TASK TO CARRY OUT >>
Gather all lines in the data that hold the string "small".
[THE DATA Boundary: Start]
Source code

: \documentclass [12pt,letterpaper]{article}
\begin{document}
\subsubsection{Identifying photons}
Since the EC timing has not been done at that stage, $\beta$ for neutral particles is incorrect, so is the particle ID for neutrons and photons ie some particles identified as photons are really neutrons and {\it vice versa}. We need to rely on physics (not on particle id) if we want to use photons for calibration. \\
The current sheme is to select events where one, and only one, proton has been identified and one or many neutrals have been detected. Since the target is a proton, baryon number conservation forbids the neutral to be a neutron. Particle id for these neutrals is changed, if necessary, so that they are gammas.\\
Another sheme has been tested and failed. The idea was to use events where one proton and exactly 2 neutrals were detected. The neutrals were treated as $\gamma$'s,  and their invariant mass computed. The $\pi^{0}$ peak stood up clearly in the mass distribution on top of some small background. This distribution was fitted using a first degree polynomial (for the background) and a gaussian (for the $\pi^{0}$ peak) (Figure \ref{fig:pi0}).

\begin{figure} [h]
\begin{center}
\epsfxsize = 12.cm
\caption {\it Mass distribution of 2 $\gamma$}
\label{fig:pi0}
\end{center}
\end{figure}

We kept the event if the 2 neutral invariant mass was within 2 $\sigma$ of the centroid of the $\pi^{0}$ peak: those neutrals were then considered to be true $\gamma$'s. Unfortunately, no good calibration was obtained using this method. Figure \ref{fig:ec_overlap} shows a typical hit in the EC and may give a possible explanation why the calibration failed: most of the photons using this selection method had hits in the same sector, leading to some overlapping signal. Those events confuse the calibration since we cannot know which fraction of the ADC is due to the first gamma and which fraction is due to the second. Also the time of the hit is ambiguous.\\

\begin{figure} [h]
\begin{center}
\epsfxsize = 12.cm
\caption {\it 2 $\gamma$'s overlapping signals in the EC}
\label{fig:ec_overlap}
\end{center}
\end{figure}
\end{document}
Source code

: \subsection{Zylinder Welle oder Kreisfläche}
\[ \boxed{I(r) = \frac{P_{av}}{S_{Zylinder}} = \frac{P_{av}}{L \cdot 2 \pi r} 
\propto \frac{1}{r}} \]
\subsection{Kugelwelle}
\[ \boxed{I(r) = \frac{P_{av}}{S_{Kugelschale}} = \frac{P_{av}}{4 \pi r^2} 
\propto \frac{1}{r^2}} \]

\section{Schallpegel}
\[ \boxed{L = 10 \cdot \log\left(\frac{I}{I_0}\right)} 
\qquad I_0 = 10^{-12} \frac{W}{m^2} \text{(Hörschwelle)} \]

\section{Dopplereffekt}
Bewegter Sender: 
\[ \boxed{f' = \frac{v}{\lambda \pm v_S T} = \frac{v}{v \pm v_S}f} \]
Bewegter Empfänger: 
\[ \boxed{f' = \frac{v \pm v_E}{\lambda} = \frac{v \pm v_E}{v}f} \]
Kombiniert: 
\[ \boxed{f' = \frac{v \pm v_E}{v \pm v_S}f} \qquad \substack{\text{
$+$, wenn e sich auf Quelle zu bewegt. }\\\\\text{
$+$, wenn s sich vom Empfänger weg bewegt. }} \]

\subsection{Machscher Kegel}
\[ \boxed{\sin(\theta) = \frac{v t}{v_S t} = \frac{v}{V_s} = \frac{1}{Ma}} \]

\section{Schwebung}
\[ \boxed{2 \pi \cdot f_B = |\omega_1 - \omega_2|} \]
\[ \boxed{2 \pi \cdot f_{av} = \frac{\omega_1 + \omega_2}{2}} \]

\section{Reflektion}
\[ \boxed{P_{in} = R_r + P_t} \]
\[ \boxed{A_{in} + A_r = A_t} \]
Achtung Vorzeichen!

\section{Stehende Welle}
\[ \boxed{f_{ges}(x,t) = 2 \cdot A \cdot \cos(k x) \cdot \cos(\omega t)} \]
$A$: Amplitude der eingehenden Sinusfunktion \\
[THE DATA Boundary: End]
[THE DATA Boundary: Start]
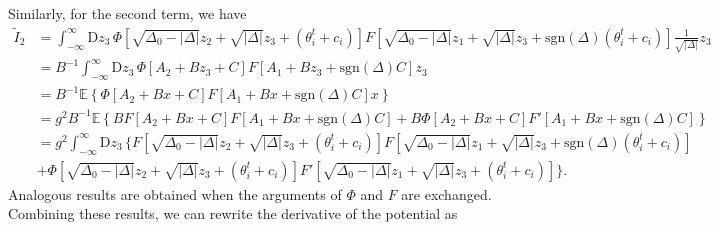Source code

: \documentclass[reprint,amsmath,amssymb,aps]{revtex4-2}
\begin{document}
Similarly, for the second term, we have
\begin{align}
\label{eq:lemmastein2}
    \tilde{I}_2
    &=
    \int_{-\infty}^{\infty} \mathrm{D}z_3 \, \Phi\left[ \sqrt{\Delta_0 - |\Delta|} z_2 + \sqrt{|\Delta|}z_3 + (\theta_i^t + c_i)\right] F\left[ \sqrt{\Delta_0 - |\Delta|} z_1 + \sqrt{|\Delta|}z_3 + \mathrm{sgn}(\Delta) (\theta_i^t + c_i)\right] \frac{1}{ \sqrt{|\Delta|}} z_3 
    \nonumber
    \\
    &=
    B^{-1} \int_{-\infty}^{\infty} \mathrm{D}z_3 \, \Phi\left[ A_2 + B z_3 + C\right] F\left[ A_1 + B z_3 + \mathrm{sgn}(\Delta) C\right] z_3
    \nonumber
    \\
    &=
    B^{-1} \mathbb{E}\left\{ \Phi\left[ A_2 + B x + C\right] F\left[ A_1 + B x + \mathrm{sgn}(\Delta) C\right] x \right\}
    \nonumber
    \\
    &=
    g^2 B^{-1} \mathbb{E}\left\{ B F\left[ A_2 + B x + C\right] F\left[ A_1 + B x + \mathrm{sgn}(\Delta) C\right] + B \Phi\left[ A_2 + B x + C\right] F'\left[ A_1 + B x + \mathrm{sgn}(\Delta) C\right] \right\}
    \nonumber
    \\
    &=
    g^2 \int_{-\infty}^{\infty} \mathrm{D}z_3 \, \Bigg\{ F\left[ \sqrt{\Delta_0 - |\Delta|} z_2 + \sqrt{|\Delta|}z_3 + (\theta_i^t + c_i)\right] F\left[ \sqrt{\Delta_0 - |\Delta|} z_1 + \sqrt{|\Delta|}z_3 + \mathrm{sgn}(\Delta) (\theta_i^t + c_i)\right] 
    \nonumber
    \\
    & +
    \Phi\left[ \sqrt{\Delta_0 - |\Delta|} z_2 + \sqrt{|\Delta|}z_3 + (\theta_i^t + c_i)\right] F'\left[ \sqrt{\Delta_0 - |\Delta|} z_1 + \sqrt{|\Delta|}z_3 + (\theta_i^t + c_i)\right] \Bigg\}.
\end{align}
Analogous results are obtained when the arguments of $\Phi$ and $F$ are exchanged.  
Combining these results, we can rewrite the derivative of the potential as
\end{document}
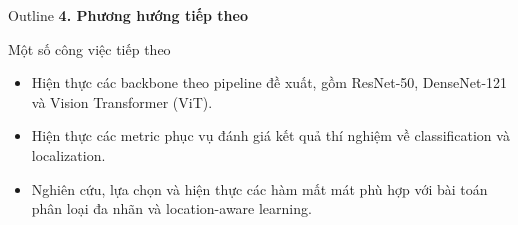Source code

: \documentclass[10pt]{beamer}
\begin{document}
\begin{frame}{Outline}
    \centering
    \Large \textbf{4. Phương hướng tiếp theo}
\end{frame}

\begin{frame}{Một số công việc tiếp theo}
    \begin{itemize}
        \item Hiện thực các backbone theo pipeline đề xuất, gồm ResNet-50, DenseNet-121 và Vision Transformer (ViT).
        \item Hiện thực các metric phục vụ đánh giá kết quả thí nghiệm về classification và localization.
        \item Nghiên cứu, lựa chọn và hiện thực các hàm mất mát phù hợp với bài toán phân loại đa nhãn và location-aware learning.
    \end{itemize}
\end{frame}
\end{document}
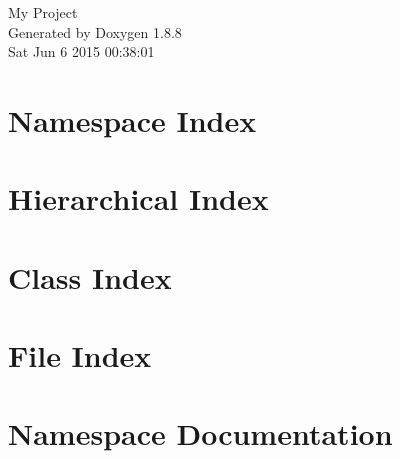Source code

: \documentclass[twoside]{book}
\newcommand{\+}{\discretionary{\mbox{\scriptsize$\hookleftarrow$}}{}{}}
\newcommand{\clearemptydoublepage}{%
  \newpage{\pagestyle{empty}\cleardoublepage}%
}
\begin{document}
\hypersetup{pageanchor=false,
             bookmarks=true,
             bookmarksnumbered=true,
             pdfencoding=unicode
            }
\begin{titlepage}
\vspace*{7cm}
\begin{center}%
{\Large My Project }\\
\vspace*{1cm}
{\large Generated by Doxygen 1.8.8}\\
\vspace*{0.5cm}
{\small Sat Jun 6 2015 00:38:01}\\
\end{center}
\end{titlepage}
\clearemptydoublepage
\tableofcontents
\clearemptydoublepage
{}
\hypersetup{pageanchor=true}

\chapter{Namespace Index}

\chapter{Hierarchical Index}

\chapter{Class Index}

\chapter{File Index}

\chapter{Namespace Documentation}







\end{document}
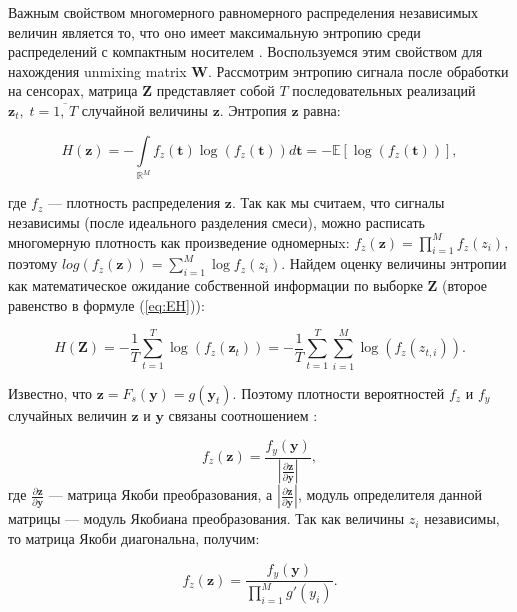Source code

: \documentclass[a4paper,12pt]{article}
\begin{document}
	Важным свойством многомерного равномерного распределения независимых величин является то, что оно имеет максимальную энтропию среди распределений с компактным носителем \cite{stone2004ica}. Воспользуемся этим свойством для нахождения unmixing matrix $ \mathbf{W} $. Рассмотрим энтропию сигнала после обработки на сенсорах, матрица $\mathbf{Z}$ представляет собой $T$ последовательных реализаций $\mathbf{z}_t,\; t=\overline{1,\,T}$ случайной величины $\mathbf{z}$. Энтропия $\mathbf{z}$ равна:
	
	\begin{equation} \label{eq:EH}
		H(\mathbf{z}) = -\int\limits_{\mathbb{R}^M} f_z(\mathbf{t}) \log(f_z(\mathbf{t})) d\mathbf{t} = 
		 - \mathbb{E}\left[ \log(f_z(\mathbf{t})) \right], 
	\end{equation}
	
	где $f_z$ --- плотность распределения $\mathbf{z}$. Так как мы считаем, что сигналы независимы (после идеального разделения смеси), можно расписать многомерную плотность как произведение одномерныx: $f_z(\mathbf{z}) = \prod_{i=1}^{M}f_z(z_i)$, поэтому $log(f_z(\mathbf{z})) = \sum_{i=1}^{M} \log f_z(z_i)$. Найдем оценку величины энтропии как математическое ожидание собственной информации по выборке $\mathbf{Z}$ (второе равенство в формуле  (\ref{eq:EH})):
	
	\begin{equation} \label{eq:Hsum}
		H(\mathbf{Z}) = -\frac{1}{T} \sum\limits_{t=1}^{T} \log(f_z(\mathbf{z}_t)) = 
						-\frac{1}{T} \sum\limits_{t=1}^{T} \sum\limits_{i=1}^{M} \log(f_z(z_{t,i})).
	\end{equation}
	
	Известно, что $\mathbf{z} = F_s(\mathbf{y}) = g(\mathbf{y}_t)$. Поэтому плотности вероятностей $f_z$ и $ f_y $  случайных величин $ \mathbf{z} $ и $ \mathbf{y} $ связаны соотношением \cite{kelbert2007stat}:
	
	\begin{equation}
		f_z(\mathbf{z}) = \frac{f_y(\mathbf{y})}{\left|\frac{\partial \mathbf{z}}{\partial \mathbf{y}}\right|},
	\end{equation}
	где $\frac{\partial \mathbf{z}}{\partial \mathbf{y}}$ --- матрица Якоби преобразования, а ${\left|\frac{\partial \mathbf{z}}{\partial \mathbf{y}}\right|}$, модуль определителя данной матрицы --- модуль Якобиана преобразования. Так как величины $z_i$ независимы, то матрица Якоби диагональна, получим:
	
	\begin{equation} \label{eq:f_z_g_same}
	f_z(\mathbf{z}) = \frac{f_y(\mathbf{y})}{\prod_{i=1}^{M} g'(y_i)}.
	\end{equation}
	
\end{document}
[THE DATA Boundary: End]
TASK SOLUTION >>
Another sheme has been tested and failed. The idea was to use events where one proton and exactly 2 neutrals were detected. The neutrals were treated as $\gamma$'s,  and their invariant mass computed. The $\pi^{0}$ peak stood up clearly in the mass distribution on top of some small background. This distribution was fitted using a first degree polynomial (for the background) and a gaussian (for the $\pi^{0}$ peak) (Figure \ref{fig:pi0}).
{\small Sat Jun 6 2015 00:38:01}\\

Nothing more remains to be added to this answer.